Write out all the data again, exactly as shown.

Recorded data
============================================================
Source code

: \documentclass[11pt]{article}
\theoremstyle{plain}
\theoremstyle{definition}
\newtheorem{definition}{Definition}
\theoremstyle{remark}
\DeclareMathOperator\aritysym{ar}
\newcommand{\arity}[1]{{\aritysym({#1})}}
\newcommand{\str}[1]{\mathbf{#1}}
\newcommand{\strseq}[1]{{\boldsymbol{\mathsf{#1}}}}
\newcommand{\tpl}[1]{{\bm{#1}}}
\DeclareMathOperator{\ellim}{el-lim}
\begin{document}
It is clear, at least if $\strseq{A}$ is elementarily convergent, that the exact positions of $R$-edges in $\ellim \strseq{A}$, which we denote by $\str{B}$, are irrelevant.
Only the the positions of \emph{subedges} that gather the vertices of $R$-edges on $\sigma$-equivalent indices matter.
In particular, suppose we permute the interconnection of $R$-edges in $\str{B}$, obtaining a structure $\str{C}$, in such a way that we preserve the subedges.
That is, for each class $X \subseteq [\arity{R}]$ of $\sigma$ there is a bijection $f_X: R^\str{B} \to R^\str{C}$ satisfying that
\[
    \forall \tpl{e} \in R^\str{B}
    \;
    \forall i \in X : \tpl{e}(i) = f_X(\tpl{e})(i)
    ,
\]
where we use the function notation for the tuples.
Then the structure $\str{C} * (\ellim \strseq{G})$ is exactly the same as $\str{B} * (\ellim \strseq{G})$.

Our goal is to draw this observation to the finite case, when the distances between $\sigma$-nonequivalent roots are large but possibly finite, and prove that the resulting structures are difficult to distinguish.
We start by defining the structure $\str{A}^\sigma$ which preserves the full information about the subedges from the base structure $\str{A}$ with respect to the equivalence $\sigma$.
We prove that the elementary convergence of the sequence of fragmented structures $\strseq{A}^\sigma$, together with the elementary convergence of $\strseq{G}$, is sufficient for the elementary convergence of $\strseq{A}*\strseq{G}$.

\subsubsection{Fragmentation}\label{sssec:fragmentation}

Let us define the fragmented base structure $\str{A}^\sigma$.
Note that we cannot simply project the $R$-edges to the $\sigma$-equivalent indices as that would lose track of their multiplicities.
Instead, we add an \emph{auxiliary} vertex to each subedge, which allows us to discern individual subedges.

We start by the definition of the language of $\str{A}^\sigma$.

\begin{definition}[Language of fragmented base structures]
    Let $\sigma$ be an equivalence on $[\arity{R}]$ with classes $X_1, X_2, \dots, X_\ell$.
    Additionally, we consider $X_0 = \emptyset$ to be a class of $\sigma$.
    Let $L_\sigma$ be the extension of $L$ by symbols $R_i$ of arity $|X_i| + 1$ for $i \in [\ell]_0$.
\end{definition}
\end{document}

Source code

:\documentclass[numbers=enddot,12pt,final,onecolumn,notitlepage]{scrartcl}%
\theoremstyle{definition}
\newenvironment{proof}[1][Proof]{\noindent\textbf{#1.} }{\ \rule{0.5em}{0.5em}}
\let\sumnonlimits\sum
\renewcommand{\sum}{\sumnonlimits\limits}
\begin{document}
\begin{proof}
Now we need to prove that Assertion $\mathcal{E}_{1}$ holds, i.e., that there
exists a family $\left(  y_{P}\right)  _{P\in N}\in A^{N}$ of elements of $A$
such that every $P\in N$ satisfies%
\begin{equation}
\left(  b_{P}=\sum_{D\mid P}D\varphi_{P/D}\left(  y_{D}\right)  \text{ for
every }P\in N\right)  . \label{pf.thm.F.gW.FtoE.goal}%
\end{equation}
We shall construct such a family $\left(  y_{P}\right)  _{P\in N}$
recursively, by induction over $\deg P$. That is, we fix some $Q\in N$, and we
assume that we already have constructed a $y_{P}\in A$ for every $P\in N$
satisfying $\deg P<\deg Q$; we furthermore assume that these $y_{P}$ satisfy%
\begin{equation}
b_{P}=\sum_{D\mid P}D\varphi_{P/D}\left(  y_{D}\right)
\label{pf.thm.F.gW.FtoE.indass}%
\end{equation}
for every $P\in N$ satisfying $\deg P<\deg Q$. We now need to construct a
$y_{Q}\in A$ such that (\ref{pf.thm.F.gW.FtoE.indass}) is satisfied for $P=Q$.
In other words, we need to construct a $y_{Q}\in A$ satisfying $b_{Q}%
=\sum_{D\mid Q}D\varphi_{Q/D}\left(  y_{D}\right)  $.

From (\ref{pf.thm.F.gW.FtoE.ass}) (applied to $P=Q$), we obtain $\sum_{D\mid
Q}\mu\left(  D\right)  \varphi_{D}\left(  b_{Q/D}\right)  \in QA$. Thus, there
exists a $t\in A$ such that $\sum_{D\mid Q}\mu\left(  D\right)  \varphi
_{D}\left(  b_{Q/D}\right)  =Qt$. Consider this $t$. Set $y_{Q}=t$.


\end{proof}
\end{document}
============================================================
RESPONSE TO THIS TASK:
Source code

: \documentclass[11pt]{article}
\theoremstyle{plain}
\theoremstyle{definition}
\newtheorem{definition}{Definition}
\theoremstyle{remark}
\DeclareMathOperator\aritysym{ar}
\newcommand{\arity}[1]{{\aritysym({#1})}}
\newcommand{\str}[1]{\mathbf{#1}}
\newcommand{\strseq}[1]{{\boldsymbol{\mathsf{#1}}}}
\newcommand{\tpl}[1]{{\bm{#1}}}
\DeclareMathOperator{\ellim}{el-lim}
\begin{document}
It is clear, at least if $\strseq{A}$ is elementarily convergent, that the exact positions of $R$-edges in $\ellim \strseq{A}$, which we denote by $\str{B}$, are irrelevant.
Only the the positions of \emph{subedges} that gather the vertices of $R$-edges on $\sigma$-equivalent indices matter.
In particular, suppose we permute the interconnection of $R$-edges in $\str{B}$, obtaining a structure $\str{C}$, in such a way that we preserve the subedges.
That is, for each class $X \subseteq [\arity{R}]$ of $\sigma$ there is a bijection $f_X: R^\str{B} \to R^\str{C}$ satisfying that
\[
    \forall \tpl{e} \in R^\str{B}
    \;
    \forall i \in X : \tpl{e}(i) = f_X(\tpl{e})(i)
    ,
\]
where we use the function notation for the tuples.
Then the structure $\str{C} * (\ellim \strseq{G})$ is exactly the same as $\str{B} * (\ellim \strseq{G})$.

Our goal is to draw this observation to the finite case, when the distances between $\sigma$-nonequivalent roots are large but possibly finite, and prove that the resulting structures are difficult to distinguish.
We start by defining the structure $\str{A}^\sigma$ which preserves the full information about the subedges from the base structure $\str{A}$ with respect to the equivalence $\sigma$.
We prove that the elementary convergence of the sequence of fragmented structures $\strseq{A}^\sigma$, together with the elementary convergence of $\strseq{G}$, is sufficient for the elementary convergence of $\strseq{A}*\strseq{G}$.

\subsubsection{Fragmentation}\label{sssec:fragmentation}

Let us define the fragmented base structure $\str{A}^\sigma$.
Note that we cannot simply project the $R$-edges to the $\sigma$-equivalent indices as that would lose track of their multiplicities.
Instead, we add an \emph{auxiliary} vertex to each subedge, which allows us to discern individual subedges.

We start by the definition of the language of $\str{A}^\sigma$.

\begin{definition}[Language of fragmented base structures]
    Let $\sigma$ be an equivalence on $[\arity{R}]$ with classes $X_1, X_2, \dots, X_\ell$.
    Additionally, we consider $X_0 = \emptyset$ to be a class of $\sigma$.
    Let $L_\sigma$ be the extension of $L$ by symbols $R_i$ of arity $|X_i| + 1$ for $i \in [\ell]_0$.
\end{definition}
\end{document}

Source code

:\documentclass[numbers=enddot,12pt,final,onecolumn,notitlepage]{scrartcl}%
\theoremstyle{definition}
\newenvironment{proof}[1][Proof]{\noindent\textbf{#1.} }{\ \rule{0.5em}{0.5em}}
\let\sumnonlimits\sum
\renewcommand{\sum}{\sumnonlimits\limits}
\begin{document}
\begin{proof}
Now we need to prove that Assertion $\mathcal{E}_{1}$ holds, i.e., that there
exists a family $\left(  y_{P}\right)  _{P\in N}\in A^{N}$ of elements of $A$
such that every $P\in N$ satisfies%
\begin{equation}
\left(  b_{P}=\sum_{D\mid P}D\varphi_{P/D}\left(  y_{D}\right)  \text{ for
every }P\in N\right)  . \label{pf.thm.F.gW.FtoE.goal}%
\end{equation}
We shall construct such a family $\left(  y_{P}\right)  _{P\in N}$
recursively, by induction over $\deg P$. That is, we fix some $Q\in N$, and we
assume that we already have constructed a $y_{P}\in A$ for every $P\in N$
satisfying $\deg P<\deg Q$; we furthermore assume that these $y_{P}$ satisfy%
\begin{equation}
b_{P}=\sum_{D\mid P}D\varphi_{P/D}\left(  y_{D}\right)
\label{pf.thm.F.gW.FtoE.indass}%
\end{equation}
for every $P\in N$ satisfying $\deg P<\deg Q$. We now need to construct a
$y_{Q}\in A$ such that (\ref{pf.thm.F.gW.FtoE.indass}) is satisfied for $P=Q$.
In other words, we need to construct a $y_{Q}\in A$ satisfying $b_{Q}%
=\sum_{D\mid Q}D\varphi_{Q/D}\left(  y_{D}\right)  $.

From (\ref{pf.thm.F.gW.FtoE.ass}) (applied to $P=Q$), we obtain $\sum_{D\mid
Q}\mu\left(  D\right)  \varphi_{D}\left(  b_{Q/D}\right)  \in QA$. Thus, there
exists a $t\in A$ such that $\sum_{D\mid Q}\mu\left(  D\right)  \varphi
_{D}\left(  b_{Q/D}\right)  =Qt$. Consider this $t$. Set $y_{Q}=t$.


\end{proof}
\end{document}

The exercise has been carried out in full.